1. Someone is going to have to help at the point
There are some holes on the depth chart, but this is the biggest and most pressing. Fifteen months ago, C.J. Jackson was still at Eastern Florida State. Now, he’s the only true point guard on Ohio State’s roster after the departures of JaQuan Lyle and Braxton Beverly.
Jackson struggled early but the game seemed to slow down for him by the end of the year. He scored in double figures four times in the final seven games while eventually outplaying Lyle for the starting position. But he only averaged 21.6 minutes per Big Ten game, and he’s not going to play every game.
On June 23, Holtmann said Jae’Sean Tate is a likely option to help shoulder some of the responsibilities there. It’s an intriguing option and just one of many variables that need sorted for the Buckeyes to have many chances to be successful this year.
2. Both Beverly and Funderburk seemed like players who could have helped
Top-100 recruits redshirt all the time these days, so Funderburk sitting out his first season at Ohio State wasn’t an indication that he couldn’t help the program. During preseason practices last year, he outrebounded everyone else on the offensive glass by a two-to-one margin.
Funderburk has legit athletic talent and plenty of confidence. He’ll be a player somewhere, provided he can get his academics sorted out. It's unfortunate for Ohio State that it couldn't happen there.
Beverly, meanwhile, was more under the radar than his fellow Chatham (Va.) Hargrave Military Academy product.

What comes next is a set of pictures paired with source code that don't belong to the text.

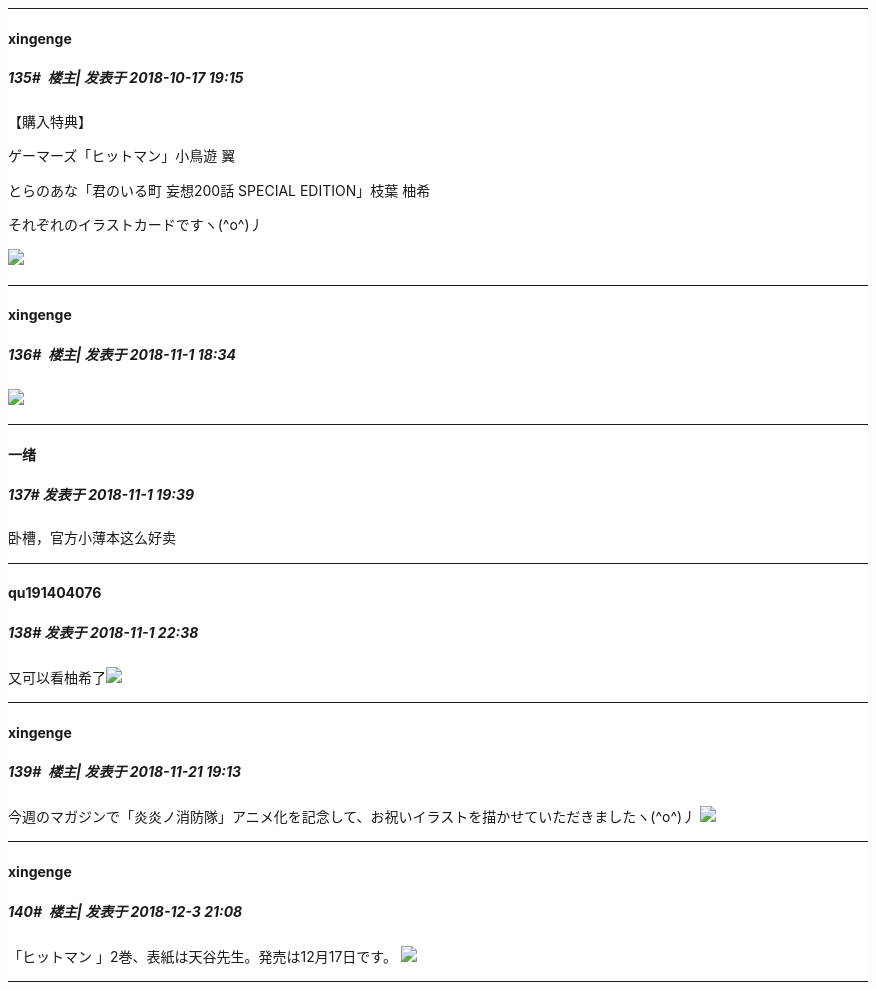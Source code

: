*****

####  xingenge  
##### 135#         楼主| 发表于 2018-10-17 19:15

【購入特典】 

ゲーマーズ「ヒットマン」小鳥遊 翼 

とらのあな「君のいる町 妄想200話 SPECIAL EDITION」枝葉 柚希 

それぞれのイラストカードですヽ(^o^)丿

<img src="http://wx4.sinaimg.cn/large/740ca5e5gy1fwbfo2mpcij20b40fqjs5.jpg" referrerpolicy="no-referrer">

*****

####  xingenge  
##### 136#         楼主| 发表于 2018-11-1 18:34

<img src="http://wx1.sinaimg.cn/large/740ca5e5gy1fwsqsaug4ij20g60cwtf1.jpg" referrerpolicy="no-referrer">

*****

####  一绪  
##### 137#       发表于 2018-11-1 19:39

卧槽，官方小薄本这么好卖

*****

####  qu191404076  
##### 138#       发表于 2018-11-1 22:38

又可以看柚希了<img src="https://static.saraba1st.com/image/smiley/face2017/053.png" referrerpolicy="no-referrer">

*****

####  xingenge  
##### 139#         楼主| 发表于 2018-11-21 19:13

今週のマガジンで「炎炎ノ消防隊」アニメ化を記念して、お祝いイラストを描かせていただきましたヽ(^o^)丿
<img src="http://wx3.sinaimg.cn/large/740ca5e5gy1fxfwapv62oj20m80vfaen.jpg" referrerpolicy="no-referrer">

*****

####  xingenge  
##### 140#         楼主| 发表于 2018-12-3 21:08

「ヒットマン 」2巻、表紙は天谷先生。発売は12月17日です。
<img src="http://wx2.sinaimg.cn/large/740ca5e5gy1fxtv1svnewj20nf0xcdk1.jpg" referrerpolicy="no-referrer">

*****
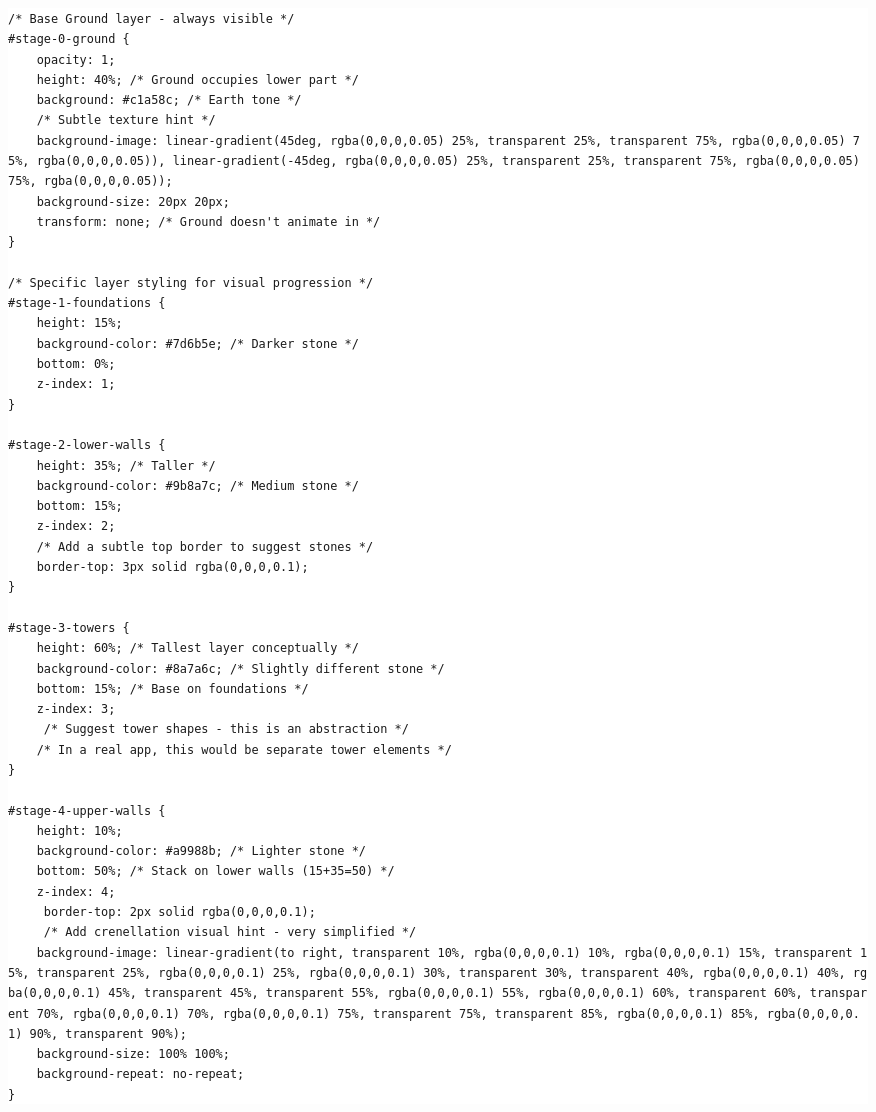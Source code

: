     /* Base Ground layer - always visible */
    #stage-0-ground {
        opacity: 1;
        height: 40%; /* Ground occupies lower part */
        background: #c1a58c; /* Earth tone */
        /* Subtle texture hint */
        background-image: linear-gradient(45deg, rgba(0,0,0,0.05) 25%, transparent 25%, transparent 75%, rgba(0,0,0,0.05) 75%, rgba(0,0,0,0.05)), linear-gradient(-45deg, rgba(0,0,0,0.05) 25%, transparent 25%, transparent 75%, rgba(0,0,0,0.05) 75%, rgba(0,0,0,0.05));
        background-size: 20px 20px;
        transform: none; /* Ground doesn't animate in */
    }

    /* Specific layer styling for visual progression */
    #stage-1-foundations {
        height: 15%;
        background-color: #7d6b5e; /* Darker stone */
        bottom: 0%;
        z-index: 1;
    }

    #stage-2-lower-walls {
        height: 35%; /* Taller */
        background-color: #9b8a7c; /* Medium stone */
        bottom: 15%;
        z-index: 2;
        /* Add a subtle top border to suggest stones */
        border-top: 3px solid rgba(0,0,0,0.1);
    }

    #stage-3-towers {
        height: 60%; /* Tallest layer conceptually */
        background-color: #8a7a6c; /* Slightly different stone */
        bottom: 15%; /* Base on foundations */
        z-index: 3;
         /* Suggest tower shapes - this is an abstraction */
        /* In a real app, this would be separate tower elements */
    }

    #stage-4-upper-walls {
        height: 10%;
        background-color: #a9988b; /* Lighter stone */
        bottom: 50%; /* Stack on lower walls (15+35=50) */
        z-index: 4;
         border-top: 2px solid rgba(0,0,0,0.1);
         /* Add crenellation visual hint - very simplified */
        background-image: linear-gradient(to right, transparent 10%, rgba(0,0,0,0.1) 10%, rgba(0,0,0,0.1) 15%, transparent 15%, transparent 25%, rgba(0,0,0,0.1) 25%, rgba(0,0,0,0.1) 30%, transparent 30%, transparent 40%, rgba(0,0,0,0.1) 40%, rgba(0,0,0,0.1) 45%, transparent 45%, transparent 55%, rgba(0,0,0,0.1) 55%, rgba(0,0,0,0.1) 60%, transparent 60%, transparent 70%, rgba(0,0,0,0.1) 70%, rgba(0,0,0,0.1) 75%, transparent 75%, transparent 85%, rgba(0,0,0,0.1) 85%, rgba(0,0,0,0.1) 90%, transparent 90%);
        background-size: 100% 100%;
        background-repeat: no-repeat;
    }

Initially signed to Miami University before backing out, going through a post-graduate year at Hargrave and signing with the Buckeyes, he wasn’t a top-100 recruit or one seemingly high in demand. And yet, he is likely the school’s all-time scoring leader, he scored 73 points in a game as a senior and was widely praised by many individuals I’ve spoken with for his dedication to the gym and his game.

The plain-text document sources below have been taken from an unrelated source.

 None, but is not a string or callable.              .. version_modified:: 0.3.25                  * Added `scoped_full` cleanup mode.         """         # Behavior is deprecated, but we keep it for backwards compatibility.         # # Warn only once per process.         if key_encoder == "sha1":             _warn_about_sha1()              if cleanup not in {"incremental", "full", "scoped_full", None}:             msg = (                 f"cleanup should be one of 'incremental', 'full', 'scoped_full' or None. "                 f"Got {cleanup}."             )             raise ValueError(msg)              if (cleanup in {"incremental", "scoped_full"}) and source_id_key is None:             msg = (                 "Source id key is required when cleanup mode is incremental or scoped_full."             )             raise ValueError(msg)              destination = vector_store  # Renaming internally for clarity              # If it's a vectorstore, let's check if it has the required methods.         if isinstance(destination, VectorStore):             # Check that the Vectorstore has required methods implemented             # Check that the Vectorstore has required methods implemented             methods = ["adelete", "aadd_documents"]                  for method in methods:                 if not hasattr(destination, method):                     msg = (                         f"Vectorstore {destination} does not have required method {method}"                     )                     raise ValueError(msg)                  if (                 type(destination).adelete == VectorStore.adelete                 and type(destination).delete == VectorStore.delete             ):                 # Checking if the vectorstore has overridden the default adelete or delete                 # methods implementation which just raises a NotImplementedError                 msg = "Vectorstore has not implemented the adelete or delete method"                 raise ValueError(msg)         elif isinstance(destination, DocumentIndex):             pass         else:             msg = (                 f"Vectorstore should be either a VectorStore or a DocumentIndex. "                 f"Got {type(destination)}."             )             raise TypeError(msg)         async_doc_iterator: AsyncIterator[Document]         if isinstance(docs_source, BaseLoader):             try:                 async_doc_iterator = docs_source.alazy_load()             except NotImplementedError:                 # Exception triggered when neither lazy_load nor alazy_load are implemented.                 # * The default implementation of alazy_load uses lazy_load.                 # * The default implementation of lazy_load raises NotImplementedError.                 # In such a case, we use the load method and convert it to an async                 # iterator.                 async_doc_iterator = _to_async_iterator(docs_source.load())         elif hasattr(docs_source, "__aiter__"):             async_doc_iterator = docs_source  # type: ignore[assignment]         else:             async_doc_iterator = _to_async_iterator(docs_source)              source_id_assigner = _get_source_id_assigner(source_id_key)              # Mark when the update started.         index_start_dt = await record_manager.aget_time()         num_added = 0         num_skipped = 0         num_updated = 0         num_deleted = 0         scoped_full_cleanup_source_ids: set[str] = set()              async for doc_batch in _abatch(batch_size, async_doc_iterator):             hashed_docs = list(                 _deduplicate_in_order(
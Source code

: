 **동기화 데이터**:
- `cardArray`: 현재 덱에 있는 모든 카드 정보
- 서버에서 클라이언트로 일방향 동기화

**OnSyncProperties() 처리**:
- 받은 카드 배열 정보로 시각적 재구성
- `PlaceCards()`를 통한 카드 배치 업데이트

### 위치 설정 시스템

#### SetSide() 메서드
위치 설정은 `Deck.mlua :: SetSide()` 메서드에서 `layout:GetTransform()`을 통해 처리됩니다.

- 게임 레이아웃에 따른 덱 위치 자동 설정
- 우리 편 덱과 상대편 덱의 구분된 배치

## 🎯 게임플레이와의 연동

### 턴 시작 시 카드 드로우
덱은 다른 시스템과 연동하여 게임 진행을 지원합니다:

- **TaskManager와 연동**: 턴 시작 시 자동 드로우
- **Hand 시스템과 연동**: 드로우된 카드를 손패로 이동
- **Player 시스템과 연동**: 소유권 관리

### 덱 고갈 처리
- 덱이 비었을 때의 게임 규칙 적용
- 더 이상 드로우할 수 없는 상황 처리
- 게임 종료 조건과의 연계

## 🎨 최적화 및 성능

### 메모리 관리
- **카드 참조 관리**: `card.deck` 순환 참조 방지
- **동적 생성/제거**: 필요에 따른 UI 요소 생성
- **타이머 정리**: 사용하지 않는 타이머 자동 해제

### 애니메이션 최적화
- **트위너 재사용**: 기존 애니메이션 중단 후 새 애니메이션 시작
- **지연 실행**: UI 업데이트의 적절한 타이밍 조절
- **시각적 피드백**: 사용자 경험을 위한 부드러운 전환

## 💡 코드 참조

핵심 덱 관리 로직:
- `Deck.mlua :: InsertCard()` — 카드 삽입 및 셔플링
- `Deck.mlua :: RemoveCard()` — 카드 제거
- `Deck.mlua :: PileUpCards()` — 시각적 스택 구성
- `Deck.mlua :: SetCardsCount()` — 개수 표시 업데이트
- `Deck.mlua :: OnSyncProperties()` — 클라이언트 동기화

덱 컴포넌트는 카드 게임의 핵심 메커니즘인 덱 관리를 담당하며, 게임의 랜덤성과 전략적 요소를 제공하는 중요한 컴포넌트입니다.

I’d heard the comparison of Aaron Craft, albeit perhaps with a little bit lower ceiling. Still, it’s hard to argue that the program could have used a little bit more of that attitude in recent years. Beverly actually got to Ohio State in May to get an early start on getting ready for the season.
Thad Matta was one of a few coaches in the country who saw something in Beverly. It’s not clear if Holtmann saw the same things, which might have led to the departure.
3. All the scholarships won’t be used
The two departures mean that Holtmann now has seven available spots for the class of 2018. That’s more than half his roster, and he won’t use them all this year. Keeping seven freshmen happy simultaneously is nigh impossible, and bringing in that many players only to have several transfer out after a year would stunt the growth process for the program.
Plus, the Buckeyes are behind from a 2018 recruiting standpoint. The critical July evaluation period kicks off in two days and they have work to do.
The most likely scenario here is that Ohio State winds up with a solid-if-not-spectacular 2018 recruiting class with four or five players and then is in place for a top-10 class in 2019 – presuming Holtmann and his staff adjust to the Big Ten quickly.
4. What could have been?
Obviously building a roster is a domino effect, so this isn’t an exact science, but it’s fun to look at what Ohio State could have on its roster this upcoming season had any number of things transpired differently.
As it stands, there are 10 players who were in the Ohio State program that could still have been on the roster this upcoming year who are no longer there. Here’s an alphabetical list:
David Bell (R-Jr.)
Daniel Giddens (Jr.)
Austin Grandstaff (Jr.)
A.J. Harris (Jr.)
JaQuan Lyle (Jr.)
Mickey Mitchell (Jr.)
D’Angelo Russell (Sr.)
Trevor Thompson (Sr.-5th year)
There’s some talent on that list. Obviously Russell was never going to play four seasons in college, but still, it’s a fun thought.